Generating synthetic data is becoming an essential part of machine learning as it allows researchers to create large datasets where real-world data is scarce or expensive to obtain. The created data often display specific characteristics that benefit machine learning models’ learning processes, helping to improve performance across various applications. However, the usage of synthetic data also raises concerns over potential biases and attributes that could influence the models’ behavior, indicating that it’s crucial to understand how these characteristics can affect large language models (LLMs).
Within the data space, there are current methods being used that include data augmentation, pseudo-labeling, data weighting, data pruning, and curriculum learning. To aid machine learning models, these methods add new attributes, though the ability to enhance specific characteristics is limited by the inherited properties of the original datasets. To counteract this, researchers from Cohere for AI and Cohere have proposed a unique concept known as “active inheritance.”

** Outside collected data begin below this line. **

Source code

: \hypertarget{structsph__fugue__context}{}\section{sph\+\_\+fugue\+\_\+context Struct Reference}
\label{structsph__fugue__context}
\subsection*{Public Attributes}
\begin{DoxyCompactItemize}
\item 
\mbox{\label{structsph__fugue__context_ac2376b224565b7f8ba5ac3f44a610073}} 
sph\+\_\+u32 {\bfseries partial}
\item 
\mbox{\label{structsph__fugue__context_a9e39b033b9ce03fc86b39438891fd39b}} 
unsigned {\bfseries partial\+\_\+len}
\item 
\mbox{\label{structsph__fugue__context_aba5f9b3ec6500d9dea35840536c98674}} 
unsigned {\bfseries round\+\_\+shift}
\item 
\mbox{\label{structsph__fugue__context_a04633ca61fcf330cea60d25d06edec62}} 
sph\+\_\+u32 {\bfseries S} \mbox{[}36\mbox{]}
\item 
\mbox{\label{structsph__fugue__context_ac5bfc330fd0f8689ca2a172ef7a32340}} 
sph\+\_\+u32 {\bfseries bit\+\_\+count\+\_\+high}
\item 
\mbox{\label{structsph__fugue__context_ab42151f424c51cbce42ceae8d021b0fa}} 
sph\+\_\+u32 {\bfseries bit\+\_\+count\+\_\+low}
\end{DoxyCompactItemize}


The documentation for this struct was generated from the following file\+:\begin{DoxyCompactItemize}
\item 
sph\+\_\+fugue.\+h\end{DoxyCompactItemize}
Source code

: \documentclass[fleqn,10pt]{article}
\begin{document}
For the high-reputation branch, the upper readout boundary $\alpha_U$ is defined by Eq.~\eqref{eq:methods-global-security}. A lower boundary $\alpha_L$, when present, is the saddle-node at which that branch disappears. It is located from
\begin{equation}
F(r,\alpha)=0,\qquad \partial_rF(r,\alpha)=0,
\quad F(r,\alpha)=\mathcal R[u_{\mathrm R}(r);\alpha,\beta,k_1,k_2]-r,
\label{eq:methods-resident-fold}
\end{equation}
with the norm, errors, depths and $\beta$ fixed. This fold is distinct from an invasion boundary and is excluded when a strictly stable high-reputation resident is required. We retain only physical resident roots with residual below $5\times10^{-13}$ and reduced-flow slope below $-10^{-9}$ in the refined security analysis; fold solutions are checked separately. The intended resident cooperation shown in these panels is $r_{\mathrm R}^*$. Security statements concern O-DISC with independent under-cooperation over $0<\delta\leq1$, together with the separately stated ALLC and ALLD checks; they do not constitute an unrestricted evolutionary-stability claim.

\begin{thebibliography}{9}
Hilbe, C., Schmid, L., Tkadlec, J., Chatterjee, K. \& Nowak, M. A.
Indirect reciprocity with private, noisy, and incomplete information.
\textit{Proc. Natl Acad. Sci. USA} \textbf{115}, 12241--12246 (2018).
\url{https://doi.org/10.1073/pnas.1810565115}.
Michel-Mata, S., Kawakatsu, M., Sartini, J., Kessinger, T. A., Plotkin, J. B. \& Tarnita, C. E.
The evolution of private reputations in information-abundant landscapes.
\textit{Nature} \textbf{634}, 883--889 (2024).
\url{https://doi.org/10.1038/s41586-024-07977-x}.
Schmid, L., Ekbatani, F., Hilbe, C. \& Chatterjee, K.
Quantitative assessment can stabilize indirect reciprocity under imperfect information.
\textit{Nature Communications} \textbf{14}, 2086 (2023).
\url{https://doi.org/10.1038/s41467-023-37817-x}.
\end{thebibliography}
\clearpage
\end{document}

The approach of active inheritance is intended to guide synthetic data generation towards non-differentiable objectives such as high lexical diversity and low toxicity. The method uses targeted sampling involving selecting proxy labels based on desired characteristics, generating multiple samples for each prompt, then choosing the sample that maximizes the desired attribute. This way, models can be explicitly fine-tuned to certain goals using synthetic datasets selected to enhance these characteristics.
The initial outcomes of using active inheritance have shown substantial improvement, with models demonstrating a 116% increase in length, 43% enhancement in linguistic diversity, and up to 40% reduction in toxicity. These results suggest the potential for active inheritance to increase the safety and quality of language models.

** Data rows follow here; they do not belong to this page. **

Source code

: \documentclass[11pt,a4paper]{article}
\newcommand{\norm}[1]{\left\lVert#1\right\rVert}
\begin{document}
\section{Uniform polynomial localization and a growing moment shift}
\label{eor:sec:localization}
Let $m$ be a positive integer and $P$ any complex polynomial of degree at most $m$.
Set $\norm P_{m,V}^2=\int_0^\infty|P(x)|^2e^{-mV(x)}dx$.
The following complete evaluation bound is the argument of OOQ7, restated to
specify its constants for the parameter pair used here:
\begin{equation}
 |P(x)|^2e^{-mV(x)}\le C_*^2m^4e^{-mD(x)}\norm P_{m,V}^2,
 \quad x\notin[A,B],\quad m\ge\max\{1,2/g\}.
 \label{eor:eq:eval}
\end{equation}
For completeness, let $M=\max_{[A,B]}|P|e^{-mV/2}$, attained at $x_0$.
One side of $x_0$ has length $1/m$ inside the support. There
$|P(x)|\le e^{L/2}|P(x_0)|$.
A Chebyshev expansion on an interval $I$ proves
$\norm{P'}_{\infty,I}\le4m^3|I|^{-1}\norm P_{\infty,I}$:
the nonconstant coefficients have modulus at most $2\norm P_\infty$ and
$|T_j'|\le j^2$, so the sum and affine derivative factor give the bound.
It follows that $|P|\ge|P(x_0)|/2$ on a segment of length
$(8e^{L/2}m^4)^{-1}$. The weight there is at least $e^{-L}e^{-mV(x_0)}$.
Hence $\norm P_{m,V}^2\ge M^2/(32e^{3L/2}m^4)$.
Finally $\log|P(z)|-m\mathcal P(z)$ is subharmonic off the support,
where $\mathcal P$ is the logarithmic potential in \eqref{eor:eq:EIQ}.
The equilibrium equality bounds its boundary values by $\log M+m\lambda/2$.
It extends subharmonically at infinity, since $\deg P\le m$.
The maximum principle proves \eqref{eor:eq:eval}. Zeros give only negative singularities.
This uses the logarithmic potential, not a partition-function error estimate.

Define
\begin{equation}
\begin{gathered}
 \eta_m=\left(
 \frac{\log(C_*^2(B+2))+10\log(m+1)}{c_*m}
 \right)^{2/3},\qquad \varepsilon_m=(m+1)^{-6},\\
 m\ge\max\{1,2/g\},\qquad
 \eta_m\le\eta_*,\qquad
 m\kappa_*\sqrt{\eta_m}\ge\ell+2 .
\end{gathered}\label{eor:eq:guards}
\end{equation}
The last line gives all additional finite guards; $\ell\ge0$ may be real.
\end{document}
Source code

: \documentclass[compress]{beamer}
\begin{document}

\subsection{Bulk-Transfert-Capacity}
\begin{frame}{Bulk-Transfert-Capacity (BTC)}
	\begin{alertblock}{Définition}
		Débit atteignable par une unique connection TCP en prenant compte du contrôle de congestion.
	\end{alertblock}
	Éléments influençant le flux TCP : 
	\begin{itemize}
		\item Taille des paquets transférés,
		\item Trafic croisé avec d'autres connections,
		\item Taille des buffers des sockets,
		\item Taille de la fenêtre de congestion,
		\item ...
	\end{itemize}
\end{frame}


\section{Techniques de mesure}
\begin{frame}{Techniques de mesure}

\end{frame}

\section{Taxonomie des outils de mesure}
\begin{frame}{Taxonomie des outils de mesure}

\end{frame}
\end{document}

The researchers also considered the impacts of passive inheritance, defined as when models inherit properties from synthetic data without any active guidance. The models were found to be sensitive to their training data’s properties, raising renewed concerns about unintentional biases and highlighting the key role of curating synthetic data.

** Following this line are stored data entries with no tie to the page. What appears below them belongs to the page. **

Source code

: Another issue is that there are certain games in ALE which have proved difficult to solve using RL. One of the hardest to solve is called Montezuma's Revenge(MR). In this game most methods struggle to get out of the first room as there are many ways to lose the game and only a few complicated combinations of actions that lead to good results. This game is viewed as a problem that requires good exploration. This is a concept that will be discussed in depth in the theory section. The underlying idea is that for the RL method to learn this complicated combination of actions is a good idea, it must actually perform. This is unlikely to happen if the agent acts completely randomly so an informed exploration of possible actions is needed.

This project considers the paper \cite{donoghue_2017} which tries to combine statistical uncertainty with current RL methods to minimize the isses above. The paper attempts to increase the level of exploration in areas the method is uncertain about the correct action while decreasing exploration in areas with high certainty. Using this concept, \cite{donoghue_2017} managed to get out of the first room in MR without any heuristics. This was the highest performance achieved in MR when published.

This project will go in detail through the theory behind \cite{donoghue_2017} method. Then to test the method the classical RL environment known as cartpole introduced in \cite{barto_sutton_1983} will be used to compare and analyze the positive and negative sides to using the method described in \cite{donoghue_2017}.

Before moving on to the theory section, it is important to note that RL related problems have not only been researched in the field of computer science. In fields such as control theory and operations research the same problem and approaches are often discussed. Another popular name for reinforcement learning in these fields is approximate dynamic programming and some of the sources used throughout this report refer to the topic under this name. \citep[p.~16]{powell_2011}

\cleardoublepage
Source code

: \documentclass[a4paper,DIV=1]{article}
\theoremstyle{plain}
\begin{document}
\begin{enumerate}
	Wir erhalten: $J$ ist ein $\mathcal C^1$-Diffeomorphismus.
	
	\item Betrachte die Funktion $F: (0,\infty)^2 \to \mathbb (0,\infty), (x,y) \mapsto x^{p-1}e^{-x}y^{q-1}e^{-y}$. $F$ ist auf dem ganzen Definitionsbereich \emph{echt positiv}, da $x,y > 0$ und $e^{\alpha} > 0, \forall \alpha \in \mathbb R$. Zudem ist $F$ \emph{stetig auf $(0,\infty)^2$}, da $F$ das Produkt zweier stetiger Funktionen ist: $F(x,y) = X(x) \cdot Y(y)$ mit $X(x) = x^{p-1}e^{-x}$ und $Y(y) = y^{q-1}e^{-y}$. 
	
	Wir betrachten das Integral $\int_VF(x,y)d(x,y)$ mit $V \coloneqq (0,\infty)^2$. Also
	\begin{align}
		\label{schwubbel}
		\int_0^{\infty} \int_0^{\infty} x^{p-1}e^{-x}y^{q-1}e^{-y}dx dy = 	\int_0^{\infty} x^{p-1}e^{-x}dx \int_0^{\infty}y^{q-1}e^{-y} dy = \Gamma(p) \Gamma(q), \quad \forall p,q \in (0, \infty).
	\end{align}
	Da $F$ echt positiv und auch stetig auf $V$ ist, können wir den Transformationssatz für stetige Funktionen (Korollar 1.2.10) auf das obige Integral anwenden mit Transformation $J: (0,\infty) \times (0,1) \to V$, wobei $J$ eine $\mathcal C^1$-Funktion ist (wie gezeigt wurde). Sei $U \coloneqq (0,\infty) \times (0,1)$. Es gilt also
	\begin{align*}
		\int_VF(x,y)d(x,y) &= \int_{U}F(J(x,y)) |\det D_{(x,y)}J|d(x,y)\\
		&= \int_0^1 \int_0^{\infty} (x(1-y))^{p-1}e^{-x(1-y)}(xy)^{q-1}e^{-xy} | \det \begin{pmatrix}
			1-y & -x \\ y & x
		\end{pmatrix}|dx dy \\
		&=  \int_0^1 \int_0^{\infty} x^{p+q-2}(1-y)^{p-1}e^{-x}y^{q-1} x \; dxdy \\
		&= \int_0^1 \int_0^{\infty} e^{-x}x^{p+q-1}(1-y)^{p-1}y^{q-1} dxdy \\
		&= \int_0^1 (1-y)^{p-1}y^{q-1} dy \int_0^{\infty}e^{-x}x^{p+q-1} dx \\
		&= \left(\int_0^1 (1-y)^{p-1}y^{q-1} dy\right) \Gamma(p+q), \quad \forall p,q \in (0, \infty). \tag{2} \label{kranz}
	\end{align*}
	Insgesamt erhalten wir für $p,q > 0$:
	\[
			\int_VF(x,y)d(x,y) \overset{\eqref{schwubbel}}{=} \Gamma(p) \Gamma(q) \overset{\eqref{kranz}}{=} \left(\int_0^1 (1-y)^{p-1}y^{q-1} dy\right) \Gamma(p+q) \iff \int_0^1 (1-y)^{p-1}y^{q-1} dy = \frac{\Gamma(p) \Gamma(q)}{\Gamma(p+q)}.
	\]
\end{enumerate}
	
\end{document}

In the end, the research underscores that synthetic data can strongly influence the attributes of large language models. By presenting active inheritance, Cohere’s researchers provide a strong framework that guides synthetic data generation towards desired features, thereby advancing certain attributes such as lexical diversity and lowered toxicity. This ensures that the resulting models trained with synthetic data are both safe and effective. The findings indicate that the desired attributes can be efficiently established within a model’s generation with minimum effort. Consequently, active inheritance has emerged as a promising technique for optimizing machine learning models, providing a pathway towards more sophisticated and reliable AI systems.